Me lo chiedo nella convinzione che la decisione di non concedergli la condizionale sia una prepotenza, che levargli la libertà sia una sopraffazione e una persecuzione. Un accanimento. Eppure, nessuno si indigna!”.
Inizia così una riflessione di Francesco Stinà. Storico militante vibonese della Destra. Stinà ha fatto pervenire in redazione queste sue personali considerazioni relative alla vicenda giudiziaria che coinvolge lo storico leader della Destra Sociale, Gianni Alemanno, oggi fondatore del movimento politico “Indipendenza”.
“Ha fatto il ministro, il sindaco, è stato uno dei più importanti capi politici della destra italiana, che oggi impazza al governo del paese – scrive Stinà – Ha allevato e promosso molti degli uomini e delle donne che oggi sono al potere. Ha combattuto decine di battaglie, politiche e sociali. In gran parte battaglie reazionarie, sovraniste, ma anche umanitarie e pacifiste. E comunque poco importa quali: le sue battaglie, battaglie che molti hanno condiviso, che io ho condiviso… e condivido ancora riconoscendolo come uno degli esponenti maggiori dell’estrema destra italiana, quella Destra Sociale della quale è stato il leader assoluto.
Adesso il giudice lo ha condannato a 22 mesi in cella, con un piccolo sconto, per avere violato alcune regole della condanna ai servizi sociali. Ventidue mesi comunque darebbero diritto alla condizionale. Perché non è stata concessa? Perché – è la risposta – è a discrezione del giudice. Ed allora, io penso, io dico che sì: c’è accanimento contro Gianni Alemanno”.
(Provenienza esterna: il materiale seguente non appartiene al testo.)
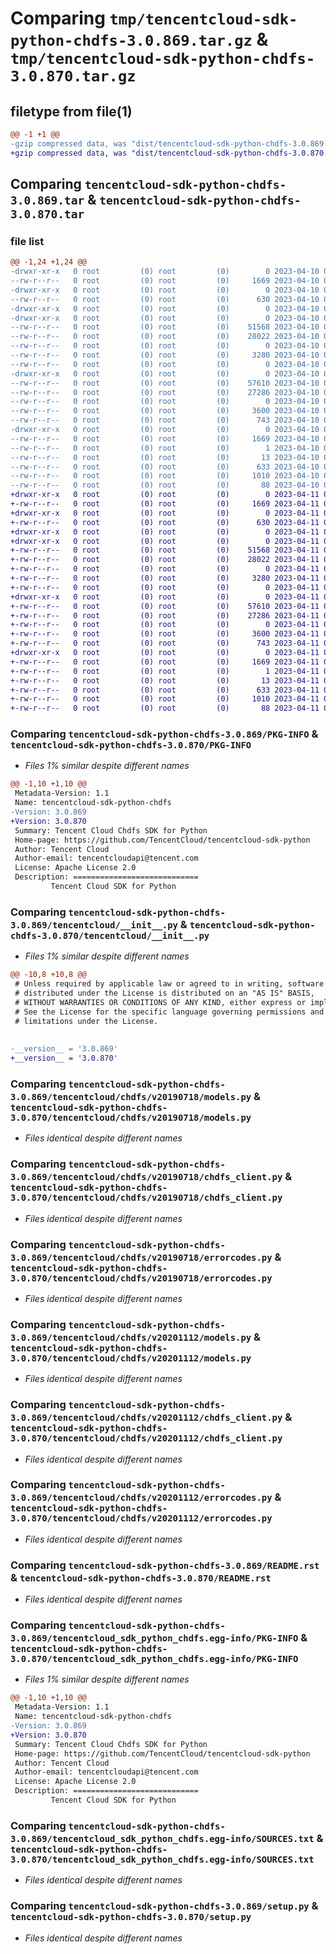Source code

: # Comparing `tmp/tencentcloud-sdk-python-chdfs-3.0.869.tar.gz` & `tmp/tencentcloud-sdk-python-chdfs-3.0.870.tar.gz`

## filetype from file(1)

```diff
@@ -1 +1 @@
-gzip compressed data, was "dist/tencentcloud-sdk-python-chdfs-3.0.869.tar", last modified: Mon Apr 10 02:57:56 2023, max compression
+gzip compressed data, was "dist/tencentcloud-sdk-python-chdfs-3.0.870.tar", last modified: Tue Apr 11 03:26:21 2023, max compression
```

## Comparing `tencentcloud-sdk-python-chdfs-3.0.869.tar` & `tencentcloud-sdk-python-chdfs-3.0.870.tar`

### file list

```diff
@@ -1,24 +1,24 @@
-drwxr-xr-x   0 root         (0) root         (0)        0 2023-04-10 02:57:56.000000 tencentcloud-sdk-python-chdfs-3.0.869/
--rw-r--r--   0 root         (0) root         (0)     1669 2023-04-10 02:57:56.000000 tencentcloud-sdk-python-chdfs-3.0.869/PKG-INFO
-drwxr-xr-x   0 root         (0) root         (0)        0 2023-04-10 02:57:56.000000 tencentcloud-sdk-python-chdfs-3.0.869/tencentcloud/
--rw-r--r--   0 root         (0) root         (0)      630 2023-04-10 02:57:56.000000 tencentcloud-sdk-python-chdfs-3.0.869/tencentcloud/__init__.py
-drwxr-xr-x   0 root         (0) root         (0)        0 2023-04-10 02:57:56.000000 tencentcloud-sdk-python-chdfs-3.0.869/tencentcloud/chdfs/
-drwxr-xr-x   0 root         (0) root         (0)        0 2023-04-10 02:57:56.000000 tencentcloud-sdk-python-chdfs-3.0.869/tencentcloud/chdfs/v20190718/
--rw-r--r--   0 root         (0) root         (0)    51568 2023-04-10 02:57:56.000000 tencentcloud-sdk-python-chdfs-3.0.869/tencentcloud/chdfs/v20190718/models.py
--rw-r--r--   0 root         (0) root         (0)    28022 2023-04-10 02:57:56.000000 tencentcloud-sdk-python-chdfs-3.0.869/tencentcloud/chdfs/v20190718/chdfs_client.py
--rw-r--r--   0 root         (0) root         (0)        0 2023-04-10 02:57:56.000000 tencentcloud-sdk-python-chdfs-3.0.869/tencentcloud/chdfs/v20190718/__init__.py
--rw-r--r--   0 root         (0) root         (0)     3280 2023-04-10 02:57:56.000000 tencentcloud-sdk-python-chdfs-3.0.869/tencentcloud/chdfs/v20190718/errorcodes.py
--rw-r--r--   0 root         (0) root         (0)        0 2023-04-10 02:57:56.000000 tencentcloud-sdk-python-chdfs-3.0.869/tencentcloud/chdfs/__init__.py
-drwxr-xr-x   0 root         (0) root         (0)        0 2023-04-10 02:57:56.000000 tencentcloud-sdk-python-chdfs-3.0.869/tencentcloud/chdfs/v20201112/
--rw-r--r--   0 root         (0) root         (0)    57610 2023-04-10 02:57:56.000000 tencentcloud-sdk-python-chdfs-3.0.869/tencentcloud/chdfs/v20201112/models.py
--rw-r--r--   0 root         (0) root         (0)    27286 2023-04-10 02:57:56.000000 tencentcloud-sdk-python-chdfs-3.0.869/tencentcloud/chdfs/v20201112/chdfs_client.py
--rw-r--r--   0 root         (0) root         (0)        0 2023-04-10 02:57:56.000000 tencentcloud-sdk-python-chdfs-3.0.869/tencentcloud/chdfs/v20201112/__init__.py
--rw-r--r--   0 root         (0) root         (0)     3600 2023-04-10 02:57:56.000000 tencentcloud-sdk-python-chdfs-3.0.869/tencentcloud/chdfs/v20201112/errorcodes.py
--rw-r--r--   0 root         (0) root         (0)      743 2023-04-10 02:57:56.000000 tencentcloud-sdk-python-chdfs-3.0.869/README.rst
-drwxr-xr-x   0 root         (0) root         (0)        0 2023-04-10 02:57:56.000000 tencentcloud-sdk-python-chdfs-3.0.869/tencentcloud_sdk_python_chdfs.egg-info/
--rw-r--r--   0 root         (0) root         (0)     1669 2023-04-10 02:57:56.000000 tencentcloud-sdk-python-chdfs-3.0.869/tencentcloud_sdk_python_chdfs.egg-info/PKG-INFO
--rw-r--r--   0 root         (0) root         (0)        1 2023-04-10 02:57:56.000000 tencentcloud-sdk-python-chdfs-3.0.869/tencentcloud_sdk_python_chdfs.egg-info/dependency_links.txt
--rw-r--r--   0 root         (0) root         (0)       13 2023-04-10 02:57:56.000000 tencentcloud-sdk-python-chdfs-3.0.869/tencentcloud_sdk_python_chdfs.egg-info/top_level.txt
--rw-r--r--   0 root         (0) root         (0)      633 2023-04-10 02:57:56.000000 tencentcloud-sdk-python-chdfs-3.0.869/tencentcloud_sdk_python_chdfs.egg-info/SOURCES.txt
--rw-r--r--   0 root         (0) root         (0)     1010 2023-04-10 02:57:56.000000 tencentcloud-sdk-python-chdfs-3.0.869/setup.py
--rw-r--r--   0 root         (0) root         (0)       88 2023-04-10 02:57:56.000000 tencentcloud-sdk-python-chdfs-3.0.869/setup.cfg
+drwxr-xr-x   0 root         (0) root         (0)        0 2023-04-11 03:26:21.000000 tencentcloud-sdk-python-chdfs-3.0.870/
+-rw-r--r--   0 root         (0) root         (0)     1669 2023-04-11 03:26:21.000000 tencentcloud-sdk-python-chdfs-3.0.870/PKG-INFO
+drwxr-xr-x   0 root         (0) root         (0)        0 2023-04-11 03:26:21.000000 tencentcloud-sdk-python-chdfs-3.0.870/tencentcloud/
+-rw-r--r--   0 root         (0) root         (0)      630 2023-04-11 03:26:21.000000 tencentcloud-sdk-python-chdfs-3.0.870/tencentcloud/__init__.py
+drwxr-xr-x   0 root         (0) root         (0)        0 2023-04-11 03:26:21.000000 tencentcloud-sdk-python-chdfs-3.0.870/tencentcloud/chdfs/
+drwxr-xr-x   0 root         (0) root         (0)        0 2023-04-11 03:26:21.000000 tencentcloud-sdk-python-chdfs-3.0.870/tencentcloud/chdfs/v20190718/
+-rw-r--r--   0 root         (0) root         (0)    51568 2023-04-11 03:26:21.000000 tencentcloud-sdk-python-chdfs-3.0.870/tencentcloud/chdfs/v20190718/models.py
+-rw-r--r--   0 root         (0) root         (0)    28022 2023-04-11 03:26:21.000000 tencentcloud-sdk-python-chdfs-3.0.870/tencentcloud/chdfs/v20190718/chdfs_client.py
+-rw-r--r--   0 root         (0) root         (0)        0 2023-04-11 03:26:21.000000 tencentcloud-sdk-python-chdfs-3.0.870/tencentcloud/chdfs/v20190718/__init__.py
+-rw-r--r--   0 root         (0) root         (0)     3280 2023-04-11 03:26:21.000000 tencentcloud-sdk-python-chdfs-3.0.870/tencentcloud/chdfs/v20190718/errorcodes.py
+-rw-r--r--   0 root         (0) root         (0)        0 2023-04-11 03:26:21.000000 tencentcloud-sdk-python-chdfs-3.0.870/tencentcloud/chdfs/__init__.py
+drwxr-xr-x   0 root         (0) root         (0)        0 2023-04-11 03:26:21.000000 tencentcloud-sdk-python-chdfs-3.0.870/tencentcloud/chdfs/v20201112/
+-rw-r--r--   0 root         (0) root         (0)    57610 2023-04-11 03:26:21.000000 tencentcloud-sdk-python-chdfs-3.0.870/tencentcloud/chdfs/v20201112/models.py
+-rw-r--r--   0 root         (0) root         (0)    27286 2023-04-11 03:26:21.000000 tencentcloud-sdk-python-chdfs-3.0.870/tencentcloud/chdfs/v20201112/chdfs_client.py
+-rw-r--r--   0 root         (0) root         (0)        0 2023-04-11 03:26:21.000000 tencentcloud-sdk-python-chdfs-3.0.870/tencentcloud/chdfs/v20201112/__init__.py
+-rw-r--r--   0 root         (0) root         (0)     3600 2023-04-11 03:26:21.000000 tencentcloud-sdk-python-chdfs-3.0.870/tencentcloud/chdfs/v20201112/errorcodes.py
+-rw-r--r--   0 root         (0) root         (0)      743 2023-04-11 03:26:21.000000 tencentcloud-sdk-python-chdfs-3.0.870/README.rst
+drwxr-xr-x   0 root         (0) root         (0)        0 2023-04-11 03:26:21.000000 tencentcloud-sdk-python-chdfs-3.0.870/tencentcloud_sdk_python_chdfs.egg-info/
+-rw-r--r--   0 root         (0) root         (0)     1669 2023-04-11 03:26:21.000000 tencentcloud-sdk-python-chdfs-3.0.870/tencentcloud_sdk_python_chdfs.egg-info/PKG-INFO
+-rw-r--r--   0 root         (0) root         (0)        1 2023-04-11 03:26:21.000000 tencentcloud-sdk-python-chdfs-3.0.870/tencentcloud_sdk_python_chdfs.egg-info/dependency_links.txt
+-rw-r--r--   0 root         (0) root         (0)       13 2023-04-11 03:26:21.000000 tencentcloud-sdk-python-chdfs-3.0.870/tencentcloud_sdk_python_chdfs.egg-info/top_level.txt
+-rw-r--r--   0 root         (0) root         (0)      633 2023-04-11 03:26:21.000000 tencentcloud-sdk-python-chdfs-3.0.870/tencentcloud_sdk_python_chdfs.egg-info/SOURCES.txt
+-rw-r--r--   0 root         (0) root         (0)     1010 2023-04-11 03:26:21.000000 tencentcloud-sdk-python-chdfs-3.0.870/setup.py
+-rw-r--r--   0 root         (0) root         (0)       88 2023-04-11 03:26:21.000000 tencentcloud-sdk-python-chdfs-3.0.870/setup.cfg
```

### Comparing `tencentcloud-sdk-python-chdfs-3.0.869/PKG-INFO` & `tencentcloud-sdk-python-chdfs-3.0.870/PKG-INFO`

 * *Files 1% similar despite different names*

```diff
@@ -1,10 +1,10 @@
 Metadata-Version: 1.1
 Name: tencentcloud-sdk-python-chdfs
-Version: 3.0.869
+Version: 3.0.870
 Summary: Tencent Cloud Chdfs SDK for Python
 Home-page: https://github.com/TencentCloud/tencentcloud-sdk-python
 Author: Tencent Cloud
 Author-email: tencentcloudapi@tencent.com
 License: Apache License 2.0
 Description: ============================
         Tencent Cloud SDK for Python
```

### Comparing `tencentcloud-sdk-python-chdfs-3.0.869/tencentcloud/__init__.py` & `tencentcloud-sdk-python-chdfs-3.0.870/tencentcloud/__init__.py`

 * *Files 1% similar despite different names*

```diff
@@ -10,8 +10,8 @@
 # Unless required by applicable law or agreed to in writing, software
 # distributed under the License is distributed on an "AS IS" BASIS,
 # WITHOUT WARRANTIES OR CONDITIONS OF ANY KIND, either express or implied.
 # See the License for the specific language governing permissions and
 # limitations under the License.
 
 
-__version__ = '3.0.869'
+__version__ = '3.0.870'
```

### Comparing `tencentcloud-sdk-python-chdfs-3.0.869/tencentcloud/chdfs/v20190718/models.py` & `tencentcloud-sdk-python-chdfs-3.0.870/tencentcloud/chdfs/v20190718/models.py`

 * *Files identical despite different names*

### Comparing `tencentcloud-sdk-python-chdfs-3.0.869/tencentcloud/chdfs/v20190718/chdfs_client.py` & `tencentcloud-sdk-python-chdfs-3.0.870/tencentcloud/chdfs/v20190718/chdfs_client.py`

 * *Files identical despite different names*

### Comparing `tencentcloud-sdk-python-chdfs-3.0.869/tencentcloud/chdfs/v20190718/errorcodes.py` & `tencentcloud-sdk-python-chdfs-3.0.870/tencentcloud/chdfs/v20190718/errorcodes.py`

 * *Files identical despite different names*

### Comparing `tencentcloud-sdk-python-chdfs-3.0.869/tencentcloud/chdfs/v20201112/models.py` & `tencentcloud-sdk-python-chdfs-3.0.870/tencentcloud/chdfs/v20201112/models.py`

 * *Files identical despite different names*

### Comparing `tencentcloud-sdk-python-chdfs-3.0.869/tencentcloud/chdfs/v20201112/chdfs_client.py` & `tencentcloud-sdk-python-chdfs-3.0.870/tencentcloud/chdfs/v20201112/chdfs_client.py`

 * *Files identical despite different names*

### Comparing `tencentcloud-sdk-python-chdfs-3.0.869/tencentcloud/chdfs/v20201112/errorcodes.py` & `tencentcloud-sdk-python-chdfs-3.0.870/tencentcloud/chdfs/v20201112/errorcodes.py`

 * *Files identical despite different names*

### Comparing `tencentcloud-sdk-python-chdfs-3.0.869/README.rst` & `tencentcloud-sdk-python-chdfs-3.0.870/README.rst`

 * *Files identical despite different names*

### Comparing `tencentcloud-sdk-python-chdfs-3.0.869/tencentcloud_sdk_python_chdfs.egg-info/PKG-INFO` & `tencentcloud-sdk-python-chdfs-3.0.870/tencentcloud_sdk_python_chdfs.egg-info/PKG-INFO`

 * *Files 1% similar despite different names*

```diff
@@ -1,10 +1,10 @@
 Metadata-Version: 1.1
 Name: tencentcloud-sdk-python-chdfs
-Version: 3.0.869
+Version: 3.0.870
 Summary: Tencent Cloud Chdfs SDK for Python
 Home-page: https://github.com/TencentCloud/tencentcloud-sdk-python
 Author: Tencent Cloud
 Author-email: tencentcloudapi@tencent.com
 License: Apache License 2.0
 Description: ============================
         Tencent Cloud SDK for Python
```

### Comparing `tencentcloud-sdk-python-chdfs-3.0.869/tencentcloud_sdk_python_chdfs.egg-info/SOURCES.txt` & `tencentcloud-sdk-python-chdfs-3.0.870/tencentcloud_sdk_python_chdfs.egg-info/SOURCES.txt`

 * *Files identical despite different names*

### Comparing `tencentcloud-sdk-python-chdfs-3.0.869/setup.py` & `tencentcloud-sdk-python-chdfs-3.0.870/setup.py`

 * *Files identical despite different names*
Dopo aver ricostruito la vicenda, Francesco Stinà propone le sue impressioni su quanto sta accadendo denunciando il silenzio che aleggia sul “caso Alemanno”, anche e soprattutto tra coloro che si dichiarano “garantisti”.
“Alemanno non ha fatto niente. Il reato per il quale è stato condannato non esiste. Ha subito calunnie processuali per un lustro. La decisione di non concedergli la condizionale è stata una prepotenza. Dove sono i garantisti? Quelli che, intanto, non hanno dubbi sul fatto che la Santanchè resti ministro?
Alemanno non ha ucciso, non ha ferito, non ha rubato, non ha stuprato. Era stato accusato di essere mafioso: assolto. Di avere truffato: assolto. Si è limitato, quando era sindaco, a chiedere agli uffici come mai un pagamento a un collaboratore, perfettamente legittimo, non era ancora stato effettuato. Lo hanno condannato per il reato di traffico di influenze. Un reato che nessuno sa cosa vuol dire. Il reato più inconsistente e indimostrabile, il reato più sfuggente del codice penale, quello voluto dalla sciagurata Legge Severino: traffico di influenze, ovvero le raccomandazioni.
E, quindi, giusto nella notte di Capodanno, l’arresto di Alemanno con un blitz buono per le prime pagine dei giornali, da presentare quasi come un gesto di antifascismo militante, piuttosto che di giustizia”.
“Non c’è accanimento? Io non sono sicuro: Alemanno aveva già scontato quasi tutta la pena, ma siccome ha violato le regole ora deve ricominciare da capo, e non più ai servizi sociali ma in cella. Paga per un peccato meno che veniale, lui già vittima di un processo che ha subito ingiustamente, visto come sono cadute le accuse a lui mosse, e vittima di una condanna ingiusta per un reato che non dovrebbe neppure esistere”.
Francesco Stinà conclude ponendo una serie di interrogativi.
“Non è questo accanimento? Nessun giudice di sorveglianza ha pensato che un peccato così veniale potesse essere perdonato, almeno la notte di Capodanno? Nessuno, nessuno soprattutto tra i garantisti dichiarati ha avuto un solo dubbio che, alla fine di questa assurda vicenda, Gianni Alemanno andrebbe risarcito per quello che ha subito, prima che punito?”.